This blog post is the second post in a two-part series on subsetting Pandas DataFrame rows using chained conditions. In this post, we tackle the following TypeError.
TypeError: cannot compare a dtyped [object] array with a scalar of type [bool]
- Part 1: Bitwise operators
- Part 2: Parentheses
Filtering (or subsetting) a DataFrame can easily be done using the loc property, which can access a group of rows and columns by label(s) or a boolean array. To filter rows, one can also drop loc completely, and implicitly call it by putting the conditioning booleans between square brackets.
💥 Watch out, if your conditions are a list of strings, it will filter the columns.
# explicit row and column filter using loc df.loc[row_condition, column_condition] # implicit row filter by passing a list of booleans condition = [True, False, True] df[condition] # will filter rows # implicit column filter by passing a list of booleans condition = ['column_a', 'column_b'] df[condition] # will filter columns
By chaining conditions, you can filter on multiple conditions, all at once. Nevertheless, make sure to use proper parentheses.
First, let’s try not using parentheses around our conditions, as can be seen in the chunk below.
df.loc[df.column_a == 'some_value' & df.column_b == 'another_value']

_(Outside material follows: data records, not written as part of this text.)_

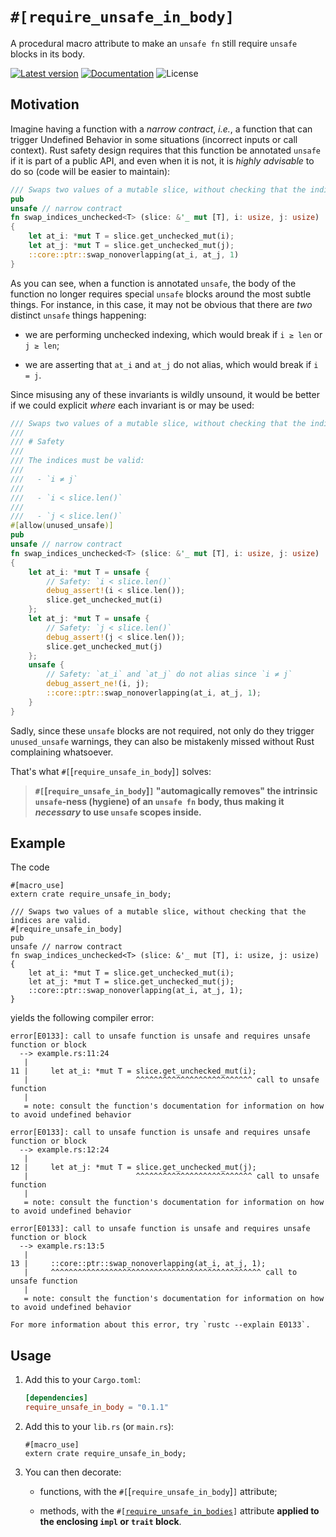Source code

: # `#[require_unsafe_in_body]`

A procedural macro attribute to make an `unsafe fn` still require `unsafe` blocks in its body.

[![Latest version](https://img.shields.io/crates/v/require_unsafe_in_body.svg)](https://crates.io/crates/require_unsafe_in_body)
[![Documentation](https://docs.rs/require_unsafe_in_body/badge.svg)](https://docs.rs/require_unsafe_in_body)
![License](https://img.shields.io/crates/l/require_unsafe_in_body.svg)

## Motivation

Imagine having a function with a _narrow contract_, _i.e._, a function that can
trigger Undefined Behavior in some situations (incorrect inputs or call
context).
Rust safety design requires that this function be annotated `unsafe` if it is
part of a public API, and even when it is not, it is _highly advisable_ to do
so (code will be easier to maintain):

```rust
/// Swaps two values of a mutable slice, without checking that the indices are valid.
pub
unsafe // narrow contract
fn swap_indices_unchecked<T> (slice: &'_ mut [T], i: usize, j: usize)
{
    let at_i: *mut T = slice.get_unchecked_mut(i);
    let at_j: *mut T = slice.get_unchecked_mut(j);
    ::core::ptr::swap_nonoverlapping(at_i, at_j, 1)
}
```

As you can see, when a function is annotated `unsafe`, the body of the function
no longer requires special `unsafe` blocks around the most subtle things.
For instance, in this case, it may not be obvious that there are _two_ distinct
`unsafe` things happening:

  - we are performing unchecked indexing, which would break if `i ≥ len` or
    `j ≥ len`;

  - we are asserting that `at_i` and `at_j` do not alias, which would break if
    `i = j`.

Since misusing any of these invariants is wildly unsound, it would be better
if we could explicit _where_ each invariant is or may be used:

```rust
/// Swaps two values of a mutable slice, without checking that the indices are valid.
///
/// # Safety
///
/// The indices must be valid:
///
///   - `i ≠ j`
///
///   - `i < slice.len()`
///
///   - `j < slice.len()`
#[allow(unused_unsafe)]
pub
unsafe // narrow contract
fn swap_indices_unchecked<T> (slice: &'_ mut [T], i: usize, j: usize)
{
    let at_i: *mut T = unsafe {
        // Safety: `i < slice.len()`
        debug_assert!(i < slice.len());
        slice.get_unchecked_mut(i)
    };
    let at_j: *mut T = unsafe {
        // Safety: `j < slice.len()`
        debug_assert!(j < slice.len());
        slice.get_unchecked_mut(j)
    };
    unsafe {
        // Safety: `at_i` and `at_j` do not alias since `i ≠ j`
        debug_assert_ne!(i, j);
        ::core::ptr::swap_nonoverlapping(at_i, at_j, 1);
    }
}
```

Sadly, since these `unsafe` blocks are not required, not only do they trigger
`unused_unsafe` warnings, they can also be mistakenly missed without Rust
complaining whatsoever.

That's what `#[`[`require_unsafe_in_body`]`]` solves:

> **`#[`[`require_unsafe_in_body`]`]` "automagically removes" the intrinsic `unsafe`-ness (hygiene) of an `unsafe fn` body, thus making it _necessary_ to use `unsafe` scopes inside.**

## Example

The code

```rust,compile_fail
#[macro_use]
extern crate require_unsafe_in_body;

/// Swaps two values of a mutable slice, without checking that the indices are valid.
#[require_unsafe_in_body]
pub
unsafe // narrow contract
fn swap_indices_unchecked<T> (slice: &'_ mut [T], i: usize, j: usize)
{
    let at_i: *mut T = slice.get_unchecked_mut(i);
    let at_j: *mut T = slice.get_unchecked_mut(j);
    ::core::ptr::swap_nonoverlapping(at_i, at_j, 1);
}
```

yields the following compiler error:

```text
error[E0133]: call to unsafe function is unsafe and requires unsafe function or block
  --> example.rs:11:24
   |
11 |     let at_i: *mut T = slice.get_unchecked_mut(i);
   |                        ^^^^^^^^^^^^^^^^^^^^^^^^^^ call to unsafe function
   |
   = note: consult the function's documentation for information on how to avoid undefined behavior

error[E0133]: call to unsafe function is unsafe and requires unsafe function or block
  --> example.rs:12:24
   |
12 |     let at_j: *mut T = slice.get_unchecked_mut(j);
   |                        ^^^^^^^^^^^^^^^^^^^^^^^^^^ call to unsafe function
   |
   = note: consult the function's documentation for information on how to avoid undefined behavior

error[E0133]: call to unsafe function is unsafe and requires unsafe function or block
  --> example.rs:13:5
   |
13 |     ::core::ptr::swap_nonoverlapping(at_i, at_j, 1);
   |     ^^^^^^^^^^^^^^^^^^^^^^^^^^^^^^^^^^^^^^^^^^^^^^^ call to unsafe function
   |
   = note: consult the function's documentation for information on how to avoid undefined behavior

For more information about this error, try `rustc --explain E0133`.
```

## Usage

 1. Add this to your `Cargo.toml`:

    ```toml
    [dependencies]
    require_unsafe_in_body = "0.1.1"
    ```

 2. Add this to your `lib.rs` (or `main.rs`):

    ```rust,ignore
    #[macro_use]
    extern crate require_unsafe_in_body;
    ```

 3. You can then decorate:

      - functions, with the `#[`[`require_unsafe_in_body`]`]` attribute;

      - methods, with the `#[`[`require_unsafe_in_bodies`]`]` attribute **applied to the enclosing `impl` or `trait` block**.

[`require_unsafe_in_bodies`]: https://docs.rs/require_unsafe_in_body/0.1.1/require_unsafe_in_body/attr.require_unsafe_in_body.html
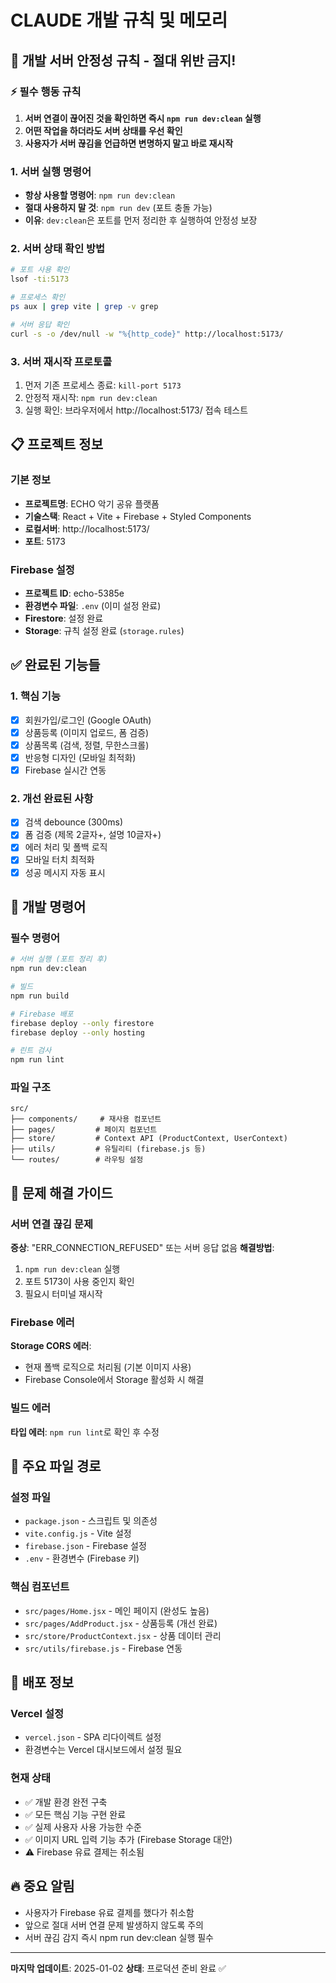 # CLAUDE 개발 규칙 및 메모리

## 🚨 개발 서버 안정성 규칙 - 절대 위반 금지!

### ⚡ 필수 행동 규칙
1. **서버 연결이 끊어진 것을 확인하면 즉시 `npm run dev:clean` 실행**
2. **어떤 작업을 하더라도 서버 상태를 우선 확인**
3. **사용자가 서버 끊김을 언급하면 변명하지 말고 바로 재시작**

### 1. 서버 실행 명령어
- **항상 사용할 명령어**: `npm run dev:clean`
- **절대 사용하지 말 것**: `npm run dev` (포트 충돌 가능)
- **이유**: `dev:clean`은 포트를 먼저 정리한 후 실행하여 안정성 보장

### 2. 서버 상태 확인 방법
```bash
# 포트 사용 확인
lsof -ti:5173

# 프로세스 확인  
ps aux | grep vite | grep -v grep

# 서버 응답 확인
curl -s -o /dev/null -w "%{http_code}" http://localhost:5173/
```

### 3. 서버 재시작 프로토콜
1. 먼저 기존 프로세스 종료: `kill-port 5173`
2. 안정적 재시작: `npm run dev:clean`
3. 실행 확인: 브라우저에서 http://localhost:5173/ 접속 테스트

## 📋 프로젝트 정보

### 기본 정보
- **프로젝트명**: ECHO 악기 공유 플랫폼
- **기술스택**: React + Vite + Firebase + Styled Components
- **로컬서버**: http://localhost:5173/
- **포트**: 5173

### Firebase 설정
- **프로젝트 ID**: echo-5385e
- **환경변수 파일**: `.env` (이미 설정 완료)
- **Firestore**: 설정 완료
- **Storage**: 규칙 설정 완료 (`storage.rules`)

## ✅ 완료된 기능들

### 1. 핵심 기능
- [x] 회원가입/로그인 (Google OAuth)
- [x] 상품등록 (이미지 업로드, 폼 검증)
- [x] 상품목록 (검색, 정렬, 무한스크롤)
- [x] 반응형 디자인 (모바일 최적화)
- [x] Firebase 실시간 연동

### 2. 개선 완료된 사항
- [x] 검색 debounce (300ms)
- [x] 폼 검증 (제목 2글자+, 설명 10글자+)
- [x] 에러 처리 및 폴백 로직
- [x] 모바일 터치 최적화
- [x] 성공 메시지 자동 표시

## 🔧 개발 명령어

### 필수 명령어
```bash
# 서버 실행 (포트 정리 후)
npm run dev:clean

# 빌드
npm run build

# Firebase 배포
firebase deploy --only firestore
firebase deploy --only hosting

# 린트 검사
npm run lint
```

### 파일 구조
```
src/
├── components/     # 재사용 컴포넌트
├── pages/         # 페이지 컴포넌트
├── store/         # Context API (ProductContext, UserContext)
├── utils/         # 유틸리티 (firebase.js 등)
└── routes/        # 라우팅 설정
```

## 🐛 문제 해결 가이드

### 서버 연결 끊김 문제
**증상**: "ERR_CONNECTION_REFUSED" 또는 서버 응답 없음
**해결방법**:
1. `npm run dev:clean` 실행
2. 포트 5173이 사용 중인지 확인
3. 필요시 터미널 재시작

### Firebase 에러
**Storage CORS 에러**: 
- 현재 폴백 로직으로 처리됨 (기본 이미지 사용)
- Firebase Console에서 Storage 활성화 시 해결

### 빌드 에러
**타입 에러**: `npm run lint`로 확인 후 수정

## 📝 주요 파일 경로

### 설정 파일
- `package.json` - 스크립트 및 의존성
- `vite.config.js` - Vite 설정
- `firebase.json` - Firebase 설정
- `.env` - 환경변수 (Firebase 키)

### 핵심 컴포넌트
- `src/pages/Home.jsx` - 메인 페이지 (완성도 높음)
- `src/pages/AddProduct.jsx` - 상품등록 (개선 완료)
- `src/store/ProductContext.jsx` - 상품 데이터 관리
- `src/utils/firebase.js` - Firebase 연동

## 🚀 배포 정보

### Vercel 설정
- `vercel.json` - SPA 리다이렉트 설정
- 환경변수는 Vercel 대시보드에서 설정 필요

### 현재 상태
- ✅ 개발 환경 완전 구축
- ✅ 모든 핵심 기능 구현 완료
- ✅ 실제 사용자 사용 가능한 수준
- ✅ 이미지 URL 입력 기능 추가 (Firebase Storage 대안)
- ⚠️ Firebase 유료 결제는 취소됨

## 🔥 중요 알림
- 사용자가 Firebase 유료 결제를 했다가 취소함
- 앞으로 절대 서버 연결 문제 발생하지 않도록 주의
- 서버 끊김 감지 즉시 npm run dev:clean 실행 필수

---

**마지막 업데이트**: 2025-01-02
**상태**: 프로덕션 준비 완료 ✅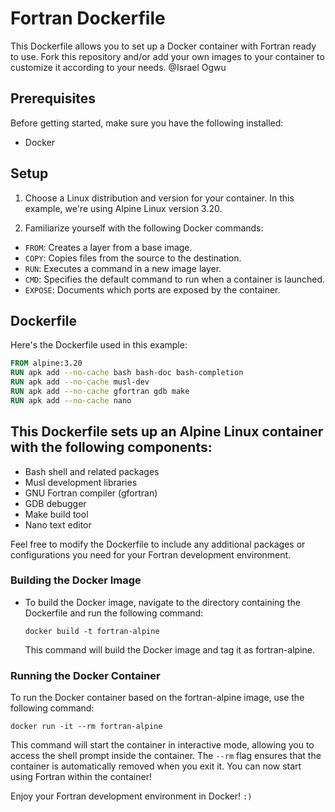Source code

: # Fortran Dockerfile

This Dockerfile allows you to set up a Docker container with Fortran ready to use. Fork this repository and/or add your own images to your container to customize it according to your needs.
@Israel Ogwu

## Prerequisites

Before getting started, make sure you have the following installed:

- Docker

## Setup

1. Choose a Linux distribution and version for your container. In this example, we're using Alpine Linux version 3.20.

2. Familiarize yourself with the following Docker commands:
  - `FROM`: Creates a layer from a base image.
  - `COPY`: Copies files from the source to the destination.
  - `RUN`: Executes a command in a new image layer.
  - `CMD`: Specifies the default command to run when a container is launched.
  - `EXPOSE`: Documents which ports are exposed by the container.

## Dockerfile

Here's the Dockerfile used in this example:

```Dockerfile
FROM alpine:3.20
RUN apk add --no-cache bash bash-doc bash-completion
RUN apk add --no-cache musl-dev 
RUN apk add --no-cache gfortran gdb make
RUN apk add --no-cache nano
```

## This Dockerfile sets up an Alpine Linux container with the following components:

- Bash shell and related packages
- Musl development libraries
- GNU Fortran compiler (gfortran)
- GDB debugger
- Make build tool
- Nano text editor

Feel free to modify the Dockerfile to include any additional packages or configurations you need for your Fortran development environment.

### Building the Docker Image
- To build the Docker image, navigate to the directory containing the Dockerfile and run the following command:
  ```
  docker build -t fortran-alpine
  ```
  This command will build the Docker image and tag it as fortran-alpine.
### Running the Docker Container
To run the Docker container based on the fortran-alpine image, use the following command:
```
docker run -it --rm fortran-alpine
```
This command will start the container in interactive mode, allowing you to access the shell prompt inside the container.
The `--rm` flag ensures that the container is automatically removed when you exit it.
You can now start using Fortran within the container!

Enjoy your Fortran development environment in Docker! `:)`
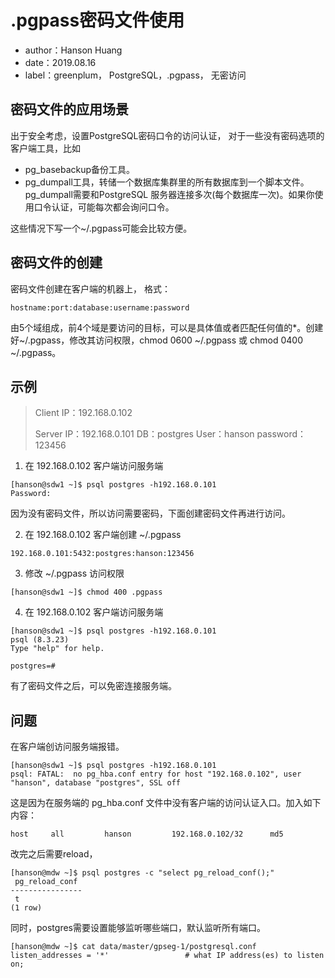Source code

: # .pgpass密码文件使用
- author：Hanson Huang
- date：2019.08.16
- label：greenplum， PostgreSQL，.pgpass， 无密访问

## 密码文件的应用场景
出于安全考虑，设置PostgreSQL密码口令的访问认证，
对于一些没有密码选项的客户端工具，比如
- pg_basebackup备份工具。
- pg_dumpall工具，转储一个数据库集群里的所有数据库到一个脚本文件。pg_dumpall需要和PostgreSQL 服务器连接多次(每个数据库一次)。如果你使用口令认证，可能每次都会询问口令。 

这些情况下写一个~/.pgpass可能会比较方便。 

## 密码文件的创建
密码文件创建在客户端的机器上，
格式：

```
hostname:port:database:username:password
```
由5个域组成，前4个域是要访问的目标，可以是具体值或者匹配任何值的*。创建好~/.pgpass，修改其访问权限，chmod
0600 ~/.pgpass 或 chmod
0400 ~/.pgpass。

## 示例
> Client IP：192.168.0.102
> 
> Server IP：192.168.0.101  DB：postgres  User：hanson   password：123456

1. 在 192.168.0.102 客户端访问服务端

```shell
[hanson@sdw1 ~]$ psql postgres -h192.168.0.101
Password:
```
因为没有密码文件，所以访问需要密码，下面创建密码文件再进行访问。

2. 在 192.168.0.102 客户端创建 ~/.pgpass

```
192.168.0.101:5432:postgres:hanson:123456
```


3. 修改 ~/.pgpass 访问权限

```shell
[hanson@sdw1 ~]$ chmod 400 .pgpass
```

4. 在 192.168.0.102 客户端访问服务端

```
[hanson@sdw1 ~]$ psql postgres -h192.168.0.101
psql (8.3.23)
Type "help" for help.

postgres=#
```
有了密码文件之后，可以免密连接服务端。

## 问题
在客户端创访问服务端报错。

```
[hanson@sdw1 ~]$ psql postgres -h192.168.0.101
psql: FATAL:  no pg_hba.conf entry for host "192.168.0.102", user "hanson", database "postgres", SSL off
```

这是因为在服务端的 pg_hba.conf 文件中没有客户端的访问认证入口。加入如下内容：

```
host     all         hanson         192.168.0.102/32      md5
```
改完之后需要reload，

```
[hanson@mdw ~]$ psql postgres -c "select pg_reload_conf();"
 pg_reload_conf
----------------
 t
(1 row)
```

同时，postgres需要设置能够监听哪些端口，默认监听所有端口。

```
[hanson@mdw ~]$ cat data/master/gpseg-1/postgresql.conf
listen_addresses = '*'                 # what IP address(es) to listen on;
```


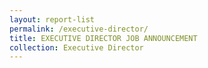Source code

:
 ```yaml
---
layout: report-list
permalink: /executive-director/
title: EXECUTIVE DIRECTOR JOB ANNOUNCEMENT 
collection: Executive Director
---
```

The error you’ll run into is the following:
TypeError: cannot compare a dtyped [object] array with a scalar of type [bool]
This happens because & has higher precedence than ==. Here’s what the Pandas documentation has to say about it.
Another common operation is the use of boolean vectors to filter the data. The operators are: | for or, & for and, and ~ for not. These must be grouped by using parentheses, since by default Python will evaluate an expression such as df[‘A’] > 2 & df[‘B’] < 3 as df[‘A’] > (2 & df[‘B’]) < 3, while the desired evaluation order is (df[‘A’] > 2) & (df[‘B’] < 3).
The correct way to combine multiple conditions (whether it’s an and or an or), is by adding the necessary parentheses, as follows.
df.loc[(df.column_a == 'some_value') & (df.column_b == 'another_value')]
This will make sure that == is processed before & and that no errors are thrown.
As you can see, I’m using the bitwise operator, and not the boolean operator. More details can be found in part 1 of this post.
- Part 1: Bitwise operators
- Part 2: Parentheses
Your article helped me a lot, is there any more related content? Thanks! https://accounts.binance.com/zh-CN/register-person?ref=V3MG69RO
Your article gave me a lot of inspiration, I hope you can explain your point of view in more detail, because I have some doubts, thank you.
Your article helped me a lot, is there any more related content? Thanks!
Полностью трендовые события модного мира.
Актуальные события самых влиятельных подуимов.
Модные дома, торговые марки, гедонизм.
Самое приятное место для модных людей.
https://malemoda.ru/
ManModa.ru – это журнал о мужской моде и стиле. Сайт предлагает актуальные тренды, обзоры, советы по выбору одежды и аксессуаров. Также здесь можно найти новости модных показов, информацию о брендах, уходе за собой и другие темы, связанные с мужским стилем. Журнал помогает мужчинам создавать уникальные образы и следить за новинками в мире моды.
https://manmoda.ru
Thank you for your sharing. I am worried that I lack creative ideas. It is your article that makes me full of hope. Thank you. But, I have a question, can you help me?